We expect and accept a high false-negative rate. Our commenting system is optimised for zero false-positives at the cost of many false-negatives. This is a deliberate choice. So yes, I would expect to see a significant dropout of commenters who are clearly qualified.

The sort of people that we want to comment are likely to come back for another try anyway, and the long-term effect of this process seems to be doing what it was supposed to.

No, but you need to be aware when you are defending your employer that you are obviously a biased participant in the conversation, and people will generally look at you as such. (Not disclosing where you work isn't a good idea either, it's blatantly obvious and easy to identify biased discussion members.)

And you therefore need to focus on things you can clearly demonstrate and/or prove. Which is good advice for all discussion, really, but especially when people are going to be evaluating your commentary with more skepticism.

If you know someone is wrong due to confidential data, there's a couple ways of tackling that. Saying you know they're wrong because of info they can't see is generally not a productive way to correct someone, because nobody can really be sure you're being honest, or see what you mean. You will change no opinions with that approach. However, you may be able to use public data to at least demonstrate that someone is probably wrong.

Quality of candidates and success of hiring practices tends to be pretty subjective, mind you, and it's going to be hard to provide hard evidence of it. Long term success of a company would probably be the best metric. (Of course, which Google has in spades.) Though the counter to that would be many of their more recent stumbles that show that trend may be coming to an end.

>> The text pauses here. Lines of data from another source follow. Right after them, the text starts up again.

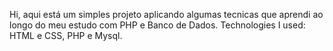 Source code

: Hi, aqui está um simples projeto aplicando algumas tecnicas que aprendi ao longo do meu estudo com PHP e Banco de Dados.
Technologies I used: HTML e CSS, PHP e Mysql.

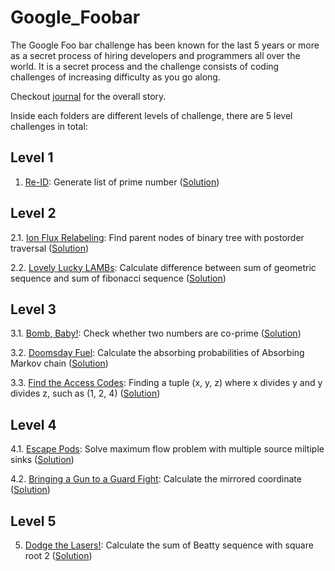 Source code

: # Google_Foobar
The Google Foo bar challenge has been known for the last 5 years or more as a secret process of hiring developers and programmers all over the world. 
It is a secret process and the challenge consists of coding challenges of increasing difficulty as you go along.

Checkout [journal](https://github.com/dylanpong1109/Google_Foobar/blob/main/Journal.txt) for the overall story.

Inside each folders are different levels of challenge, there are 5 level challenges in total:

## Level 1
1. [Re-ID](https://github.com/dylanpong1109/Google_Foobar/blob/main/Challenge_1/Challenge_1.txt):
Generate list of prime number ([Solution](https://github.com/dylanpong1109/Google_Foobar/blob/main/Challenge_1/Challenge_1.py))

## Level 2
2.1. [Ion Flux Relabeling](https://github.com/dylanpong1109/Google_Foobar/blob/main/Challenge_2/Challenge_2.1.txt):
Find parent nodes of binary tree with postorder traversal ([Solution](https://github.com/dylanpong1109/Google_Foobar/blob/main/Challenge_2/Challenge_2.1.py))

2.2. [Lovely Lucky LAMBs](https://github.com/dylanpong1109/Google_Foobar/blob/main/Challenge_2/Challenge_2.2.txt):
Calculate difference between sum of geometric sequence and sum of fibonacci sequence ([Solution](https://github.com/dylanpong1109/Google_Foobar/blob/main/Challenge_2/Challenge_2.2.py))

## Level 3
3.1. [Bomb, Baby!](https://github.com/dylanpong1109/Google_Foobar/blob/main/Challenge_3/Challenge_3.1.txt):
Check whether two numbers are co-prime ([Solution](https://github.com/dylanpong1109/Google_Foobar/blob/main/Challenge_3/Challenge_3.1.py))

3.2. [Doomsday Fuel](https://github.com/dylanpong1109/Google_Foobar/blob/main/Challenge_3/Challenge_3.2.txt):
Calculate the absorbing probabilities of Absorbing Markov chain ([Solution](https://github.com/dylanpong1109/Google_Foobar/blob/main/Challenge_3/Challenge_3.2.py))

3.3. [Find the Access Codes](https://github.com/dylanpong1109/Google_Foobar/blob/main/Challenge_3/Challenge_3.3.txt):
Finding a tuple (x, y, z) where x divides y and y divides z, such as (1, 2, 4) ([Solution](https://github.com/dylanpong1109/Google_Foobar/blob/main/Challenge_3/Challenge_3.3.py))

## Level 4
4.1. [Escape Pods](https://github.com/dylanpong1109/Google_Foobar/blob/main/Challenge_4/Challenge_4.1.txt):
Solve maximum flow problem with multiple source miltiple sinks ([Solution](https://github.com/dylanpong1109/Google_Foobar/blob/main/Challenge_4/Challenge_4.1.py))

4.2. [Bringing a Gun to a Guard Fight](https://github.com/dylanpong1109/Google_Foobar/blob/main/Challenge_4/Challenge_4.2.txt):
Calculate the mirrored coordinate ([Solution](https://github.com/dylanpong1109/Google_Foobar/blob/main/Challenge_4/Challenge_4.2.py))

## Level 5
5. [Dodge the Lasers!](https://github.com/dylanpong1109/Google_Foobar/blob/main/Challenge_5/Challenge_5.txt):
Calculate the sum of Beatty sequence with square root 2 ([Solution](https://github.com/dylanpong1109/Google_Foobar/blob/main/Challenge_5/Challenge_5.py))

As an additional question, apart from the rest of my comment: You've said you're an SRE. Do you have a hand in hiring at Google, perhaps for a team under your management?

    > Of course, which Google has in spades.
Or do they? The vast majority of their income still is from the search business alone.

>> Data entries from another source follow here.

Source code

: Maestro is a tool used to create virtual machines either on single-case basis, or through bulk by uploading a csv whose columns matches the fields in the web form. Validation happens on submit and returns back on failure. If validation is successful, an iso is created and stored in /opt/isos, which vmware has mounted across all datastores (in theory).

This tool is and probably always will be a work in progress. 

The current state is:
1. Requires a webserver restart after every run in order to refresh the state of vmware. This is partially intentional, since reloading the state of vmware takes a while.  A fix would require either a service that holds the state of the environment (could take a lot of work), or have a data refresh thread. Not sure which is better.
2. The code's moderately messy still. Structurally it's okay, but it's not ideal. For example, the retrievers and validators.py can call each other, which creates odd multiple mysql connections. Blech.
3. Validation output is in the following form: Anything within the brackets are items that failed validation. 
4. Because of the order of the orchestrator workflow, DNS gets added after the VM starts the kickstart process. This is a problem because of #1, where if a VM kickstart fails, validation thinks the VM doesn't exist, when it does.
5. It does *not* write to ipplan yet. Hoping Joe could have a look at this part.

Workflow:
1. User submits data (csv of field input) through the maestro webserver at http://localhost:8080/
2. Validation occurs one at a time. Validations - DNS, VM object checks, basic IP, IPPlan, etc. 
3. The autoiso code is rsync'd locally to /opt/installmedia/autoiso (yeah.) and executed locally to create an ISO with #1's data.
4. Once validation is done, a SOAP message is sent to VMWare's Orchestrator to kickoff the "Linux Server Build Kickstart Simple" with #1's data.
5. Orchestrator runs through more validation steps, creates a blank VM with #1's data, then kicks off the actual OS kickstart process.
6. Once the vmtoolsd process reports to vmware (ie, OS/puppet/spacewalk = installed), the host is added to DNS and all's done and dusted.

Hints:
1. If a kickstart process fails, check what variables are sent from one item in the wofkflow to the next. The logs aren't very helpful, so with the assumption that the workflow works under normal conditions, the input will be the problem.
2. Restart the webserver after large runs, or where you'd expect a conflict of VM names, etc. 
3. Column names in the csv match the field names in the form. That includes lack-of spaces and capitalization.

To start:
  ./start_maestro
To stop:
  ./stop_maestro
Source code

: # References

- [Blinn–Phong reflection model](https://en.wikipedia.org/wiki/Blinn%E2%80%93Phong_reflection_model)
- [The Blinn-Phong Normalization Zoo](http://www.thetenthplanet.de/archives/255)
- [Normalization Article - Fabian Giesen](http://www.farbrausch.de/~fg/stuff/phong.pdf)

http://www.investopedia.com/articles/investing/020515/busine...

> over 77% – or just over $52 billion – came from Google’s own websites.

That includes gmail, youtube, etc, not just search.

A further breakdown would be interesting though, AFAIK the still pay mozilla a bucket load to use google as the default search, so I'd say search alone was a significant portion of this.

That is ad revenue. You also need to add top the AdSense revenue in the next paragraph, the first one is just AdWords and search advertising.

The Mozilla deal ended some time ago. That is how we got here: http://arstechnica.com/business/2016/07/recode-mozilla-could...

> Revenue from AdSense advertising made up 23 percent – or $15 billion – of Google’s total 2015 ad revenue.

So 23% + some portion of 77%. Still not the vast majority.

Not "some portion". As I told you, that first part is all ad revenue.

From the article:

- 75 billion revenue total

- 52 billion "AdWords and Search Advertising"

- 15 billion AdSense

So yes - the vast majority came from the ad business:

15+52=67 billion (90%) from the ad business, that leaves just 8 billion from all other businesses.

"came from Google’s own websites" - that was traffic, it still was ad revenue! With that ad revenue they created free content websites like Youtube. But what pays for Youtube are Google's ads. It is ad revenue. Creating a huge free video site over the years when you have billions to subsidize it is not a sign of superior business intelligence in my opinion.

Downvoting is a form of feedback. If you are participating, then hopefully you are open to the idea that people could give you negative feedback. You can still participate, but if you keep participating in the same way, then I'm guessing you'll continue to get downvoted.